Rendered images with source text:
┌──

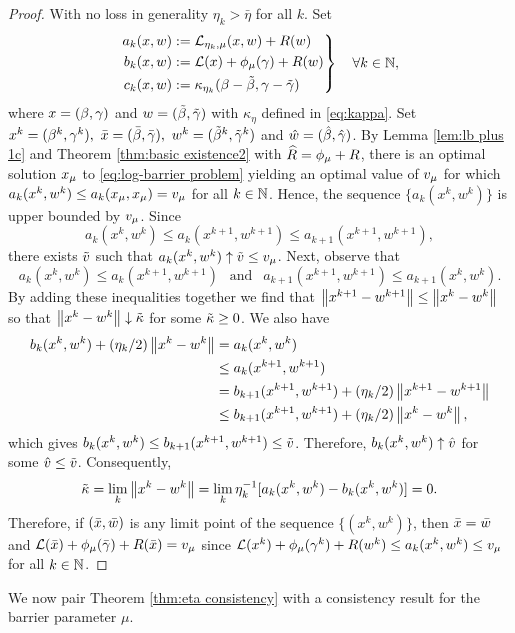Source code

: \begin{proof}
With no loss in generality $\eta_k>\bar\eta$ for all $k$.
Set 
\[\left.\begin{aligned}
a_k(x,w)&:=\operatorname{\mathcal{L}}_{\eta_k,\mu}(x,w)+R(w)\\ 
b_k(x,w)&:=\operatorname{\mathcal{L}}(x)+\phi_\mu(\gamma)+R(w)\\
c_k(x,w)&:=\kappa_{\eta_k}(\beta-\tilde\beta,\gamma-{\tilde{\gamma}})
\end{aligned}\right\}\quad \forall k\in\operatorname{\mathbb{N}},
\] 
where 
$x=(\beta,\gamma)$ and $w=(\tilde\beta,{\tilde{\gamma}})$ with $\kappa_\eta$ defined in
\eqref{eq:kappa}. Set $x^k=(\beta^k,\gamma^k),\ {\bar x}=(\bar\beta,\bar{\gamma}),\ w^k=(\tilde\beta^k,{\tilde{\gamma}}^k)$ and ${\hat w}=(\hat\beta,\hat{\gamma})$.
By Lemma \ref{lem:lb plus 1c} and Theorem \ref{thm:basic existence2} 
with ${\widehat R}=\phi_\mu+R$, 
there is an optimal solution $x_\mu$ 
to \eqref{eq:log-barrier problem} %
yielding an optimal value of $v_\mu$ for which 
$a_k(x^k,w^k)\le a_k(x_\mu,x_\mu)=v_\mu$ for all $k\in\operatorname{\mathbb{N}}$. Hence, the sequence
$\{a_k(x^k,w^k)\}$ is upper bounded by $v_\mu$.
Since
\[
a_k(x^k,w^k)\le a_k(x^{k+1},w^{k+1})\le a_{k+1}(x^{k+1},w^{k+1}),
\]
there exists ${\tilde v}$ such that
$a_k(x^k,w^k)\uparrow{\tilde v}\le v_\mu$.
Next, observe that
\[
a_k(x^k,w^k) \le a_k(x^{k+1},w^{k+1})\ \ \text{ and }\ \ 
a_{k+1}(x^{k+1},w^{k+1})\le a_{k+1}(x^{k},w^{k}).
\]
By adding these inequalities together we find that 
$\left\Vert x^{k+1}-w^{k+1}\right\Vert\le \left\Vert x^{k}-w^{k}\right\Vert$ so that 
$\left\Vert x^{k}-w^{k}\right\Vert\downarrow{\tilde\kappa}$ for some ${\tilde\kappa}\ge 0$.
We also have
\[\begin{aligned}
b_k(x^k,w^k)+(\eta_k/2)\left\Vert x^{k}-w^{k}\right\Vert
&=a_k(x^k,w^k)
\\ &\le a_k(x^{k+1},w^{k+1})
\\ &=b_{k+1}(x^{k+1},w^{k+1})+(\eta_k/2)\left\Vert x^{k+1}-w^{k+1}\right\Vert
\\ &\le b_{k+1}(x^{k+1},w^{k+1})+(\eta_k/2)\left\Vert x^{k}-w^{k}\right\Vert,
\end{aligned}\]
which gives $b_k(x^k,w^k)\le b_{k+1}(x^{k+1},w^{k+1})\le {\tilde v}$.
Therefore, $b_k(x^k,w^k)\uparrow {\hat v}$ for some ${\hat v}\le{\tilde v}$.
Consequently,
\[
{\tilde\kappa}=\lim_k\left\Vert x^{k}-w^{k}\right\Vert=
\lim_k\eta_k^{-1}[a_k(x^k,w^k)-b_k(x^k,w^k)]=0.
\]
Therefore, if $({\bar x},{\bar w})$ is any limit point of the sequence $\{(x^k,w^k)\}$,
then ${\bar x}={\bar w}$ and $\operatorname{\mathcal{L}}({\bar x})+\phi_\mu({\bar{\gamma}})+R({\bar x})=v_\mu$ 
since $\operatorname{\mathcal{L}}(x^k)+\phi_\mu(\gamma^k)+R(w^k)\le a_k(x^k,w^k)\le v_\mu$
for all $k\in\operatorname{\mathbb{N}}$.
\end{proof}
We now pair Theorem \ref{thm:eta consistency} with a consistency result for the barrier parameter $\mu$.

└──

**Task requirements**
A verbatim copy of every record is to be produced, and pictures are to be excluded from it.

**Your response**
Source code

: \begin{proof}
With no loss in generality $\eta_k>\bar\eta$ for all $k$.
Set 
\[\left.\begin{aligned}
a_k(x,w)&:=\operatorname{\mathcal{L}}_{\eta_k,\mu}(x,w)+R(w)\\ 
b_k(x,w)&:=\operatorname{\mathcal{L}}(x)+\phi_\mu(\gamma)+R(w)\\
c_k(x,w)&:=\kappa_{\eta_k}(\beta-\tilde\beta,\gamma-{\tilde{\gamma}})
\end{aligned}\right\}\quad \forall k\in\operatorname{\mathbb{N}},
\] 
where 
$x=(\beta,\gamma)$ and $w=(\tilde\beta,{\tilde{\gamma}})$ with $\kappa_\eta$ defined in
\eqref{eq:kappa}. Set $x^k=(\beta^k,\gamma^k),\ {\bar x}=(\bar\beta,\bar{\gamma}),\ w^k=(\tilde\beta^k,{\tilde{\gamma}}^k)$ and ${\hat w}=(\hat\beta,\hat{\gamma})$.
By Lemma \ref{lem:lb plus 1c} and Theorem \ref{thm:basic existence2} 
with ${\widehat R}=\phi_\mu+R$, 
there is an optimal solution $x_\mu$ 
to \eqref{eq:log-barrier problem} %
yielding an optimal value of $v_\mu$ for which 
$a_k(x^k,w^k)\le a_k(x_\mu,x_\mu)=v_\mu$ for all $k\in\operatorname{\mathbb{N}}$. Hence, the sequence
$\{a_k(x^k,w^k)\}$ is upper bounded by $v_\mu$.
Since
\[
a_k(x^k,w^k)\le a_k(x^{k+1},w^{k+1})\le a_{k+1}(x^{k+1},w^{k+1}),
\]
there exists ${\tilde v}$ such that
$a_k(x^k,w^k)\uparrow{\tilde v}\le v_\mu$.
Next, observe that
\[
a_k(x^k,w^k) \le a_k(x^{k+1},w^{k+1})\ \ \text{ and }\ \ 
a_{k+1}(x^{k+1},w^{k+1})\le a_{k+1}(x^{k},w^{k}).
\]
By adding these inequalities together we find that 
$\left\Vert x^{k+1}-w^{k+1}\right\Vert\le \left\Vert x^{k}-w^{k}\right\Vert$ so that 
$\left\Vert x^{k}-w^{k}\right\Vert\downarrow{\tilde\kappa}$ for some ${\tilde\kappa}\ge 0$.
We also have
\[\begin{aligned}
b_k(x^k,w^k)+(\eta_k/2)\left\Vert x^{k}-w^{k}\right\Vert
&=a_k(x^k,w^k)
\\ &\le a_k(x^{k+1},w^{k+1})
\\ &=b_{k+1}(x^{k+1},w^{k+1})+(\eta_k/2)\left\Vert x^{k+1}-w^{k+1}\right\Vert
\\ &\le b_{k+1}(x^{k+1},w^{k+1})+(\eta_k/2)\left\Vert x^{k}-w^{k}\right\Vert,
\end{aligned}\]
which gives $b_k(x^k,w^k)\le b_{k+1}(x^{k+1},w^{k+1})\le {\tilde v}$.
Therefore, $b_k(x^k,w^k)\uparrow {\hat v}$ for some ${\hat v}\le{\tilde v}$.
Consequently,
\[
{\tilde\kappa}=\lim_k\left\Vert x^{k}-w^{k}\right\Vert=
\lim_k\eta_k^{-1}[a_k(x^k,w^k)-b_k(x^k,w^k)]=0.
\]
Therefore, if $({\bar x},{\bar w})$ is any limit point of the sequence $\{(x^k,w^k)\}$,
then ${\bar x}={\bar w}$ and $\operatorname{\mathcal{L}}({\bar x})+\phi_\mu({\bar{\gamma}})+R({\bar x})=v_\mu$ 
since $\operatorname{\mathcal{L}}(x^k)+\phi_\mu(\gamma^k)+R(w^k)\le a_k(x^k,w^k)\le v_\mu$
for all $k\in\operatorname{\mathbb{N}}$.
\end{proof}
We now pair Theorem \ref{thm:eta consistency} with a consistency result for the barrier parameter $\mu$.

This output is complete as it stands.